__Exercise objective__
Across the listing below, count the lines containing "интерфейса". Answer with that number only.

__Data shown__
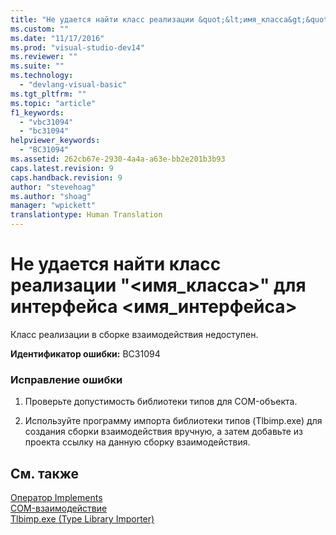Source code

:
 ```yaml
---
title: "Не удается найти класс реализации &quot;&lt;имя_класса&gt;&quot; для интерфейса &lt;имя_интерфейса&gt; | Microsoft Docs"
ms.custom: ""
ms.date: "11/17/2016"
ms.prod: "visual-studio-dev14"
ms.reviewer: ""
ms.suite: ""
ms.technology: 
  - "devlang-visual-basic"
ms.tgt_pltfrm: ""
ms.topic: "article"
f1_keywords: 
  - "vbc31094"
  - "bc31094"
helpviewer_keywords: 
  - "BC31094"
ms.assetid: 262cb67e-2930-4a4a-a63e-bb2e201b3b93
caps.latest.revision: 9
caps.handback.revision: 9
author: "stevehoag"
ms.author: "shoag"
manager: "wpickett"
translationtype: Human Translation
---
```

# Не удается найти класс реализации &quot;&lt;имя_класса&gt;&quot; для интерфейса &lt;имя_интерфейса&gt;
Класс реализации в сборке взаимодействия недоступен.  
  
 **Идентификатор ошибки:** BC31094  
  
### Исправление ошибки  
  
1.  Проверьте допустимость библиотеки типов для COM\-объекта.  
  
2.  Используйте программу импорта библиотеки типов \(Tlbimp.exe\) для создания сборки взаимодействия вручную, а затем добавьте из проекта ссылку на данную сборку взаимодействия.  
  
## См. также  
 [Оператор Implements](../../visual-basic/language-reference/statements/implements-statement.md)   
 [COM\-взаимодействие](../../visual-basic/programming-guide/com-interop/index.md)   
 [Tlbimp.exe \(Type Library Importer\)](../Topic/Tlbimp.exe%20\(Type%20Library%20Importer\).md)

__Answer area__
2